The evolution from money changer to banker had already started in the 4th century BC. In the classical poleis, temples had functioned as places where individuals and states could leave their valuables as deposits, for safekeeping. States could also borrow from the temples, in which case the temple lent from its own property, not from the deposits stored in it. Thus, the temples did not function as rudimentary “banks” in the modern sense. In the 4th century BC, however, in Athens and the Piraeus, the money changer, taking over the role of “deposit banks” from the temples, at least for private citizens, did assume some functions of the modern banker. One could deposit money with the moneychanger or money dealer without receiving any interest, but the dealer was obligated to make the money available at any given moment or to pay the money to a third party after a written order to that effect was issued. In that way, a rudimentary credit system could develop. Cicero could transfer money from Rome to his son in Athens by writing to his banker without having to send, literally, a heap of coins overseas. The banker, in his turn, could try to make more money for himself with the sums entrusted to him by investing in certain economic activities, such as giving a loan to merchants against an interest that could vary from 10% to 30%, usually with the ship and/or its cargo as security. It seems that in some places, such as commercially important Delos, the temples could also act in such a banking capacity. No doubt all this favored international trade in the Hellenistic world. Yet, both the budding banking activities and the international trade itself remained hemmed in by various limitations inherited from the previous period that prevented commerce and banking from flourishing as in the early modern age. Loans and commercial activities in antiquity were essentially ad hoc activities, aimed at a specific transaction. Merchants pooled their money—either their own or borrowed from a third party such as a “banker”—for one commercial enterprise at the time, not for a business or “company” that would endure. In the prevailing juridical systems, which acknowledged only individual accountability, the creation of a company or firm together with partners was virtually impossible.
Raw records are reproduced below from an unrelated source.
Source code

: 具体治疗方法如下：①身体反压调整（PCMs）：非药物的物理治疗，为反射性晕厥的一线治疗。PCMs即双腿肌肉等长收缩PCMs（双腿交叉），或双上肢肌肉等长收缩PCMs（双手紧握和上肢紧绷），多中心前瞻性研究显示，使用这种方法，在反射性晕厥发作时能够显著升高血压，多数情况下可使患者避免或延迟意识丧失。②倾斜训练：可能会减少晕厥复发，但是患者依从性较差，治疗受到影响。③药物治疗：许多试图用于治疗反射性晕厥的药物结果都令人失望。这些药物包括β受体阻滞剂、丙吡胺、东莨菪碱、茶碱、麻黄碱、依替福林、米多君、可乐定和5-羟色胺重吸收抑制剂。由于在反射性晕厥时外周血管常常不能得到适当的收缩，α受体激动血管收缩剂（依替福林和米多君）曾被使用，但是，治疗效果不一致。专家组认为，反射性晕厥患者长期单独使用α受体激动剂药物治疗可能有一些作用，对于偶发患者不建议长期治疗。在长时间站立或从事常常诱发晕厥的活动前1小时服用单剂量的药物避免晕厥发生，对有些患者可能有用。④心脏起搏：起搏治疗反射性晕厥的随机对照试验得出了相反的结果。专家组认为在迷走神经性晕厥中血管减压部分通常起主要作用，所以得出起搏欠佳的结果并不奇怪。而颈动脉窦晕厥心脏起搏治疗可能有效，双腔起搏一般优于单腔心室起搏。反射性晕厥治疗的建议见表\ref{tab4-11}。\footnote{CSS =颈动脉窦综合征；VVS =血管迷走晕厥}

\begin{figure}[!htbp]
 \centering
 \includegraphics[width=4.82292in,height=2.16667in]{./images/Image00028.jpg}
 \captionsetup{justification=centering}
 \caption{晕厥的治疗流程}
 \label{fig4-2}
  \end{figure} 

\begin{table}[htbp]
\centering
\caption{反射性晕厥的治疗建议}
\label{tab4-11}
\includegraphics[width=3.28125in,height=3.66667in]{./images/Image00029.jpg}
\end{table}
Apart from the usual unavailability of interest on money deposited, this simple “banking system” had another weakness: it catered exclusively to the very rich. For the common people, it was impossible not only to borrow but also to deposit money and thus to save. “Saving” money in antiquity meant safekeeping, and often in a primitive way by literally hiding money in a pot in the ground. As a result, only the very rich made use of “bankers” or indulged in a little “banking” themselves by giving loans, often against exorbitant interest rates, to merchants for commercial activities or to cities for paying their tributes to kings or states—to the Roman state, in particular. Especially, rich Romans of the equestrian order or “knights” (the elite ranking just below the senatorial class) in the 2nd and 1st centuries BC often used their wealth in that way. United in a sort of consortium, they rented the tax for one year that a given province had to pay to Rome, the amount of which had been fixed in advance, by simply paying that amount of money into the Roman treasury first and collecting, or rather extorting, the actual tax in the province concerned afterward, with a considerable surplus, amounting to 100% of the taxes due, as a reward for themselves. The
Practice was regularly lamented by the provincials, who, however, were mostly powerless, since the governor would protect the tax collectors with his troops, and would usually receive a fair share of the profits. These persons, known as publicani (since it was public transactions that they leased from the Roman government), were understandably hated. It could also happen that when the Romans imposed on a province an extra amount of tribute by way of punishment, the cities there had to borrow the full amount from a group of publicani, who then proceeded to collect their money with exorbitant interest in annual installments for the next few years. In this way, in the last two centuries of the Roman Republic, enormous amounts of money, that is, coins in silver and in gold, ended up in Roman hands, part of a general process of shifting wealth and economic prosperity from the eastern Mediterranean to Italy, as a result of the expansion of Rome.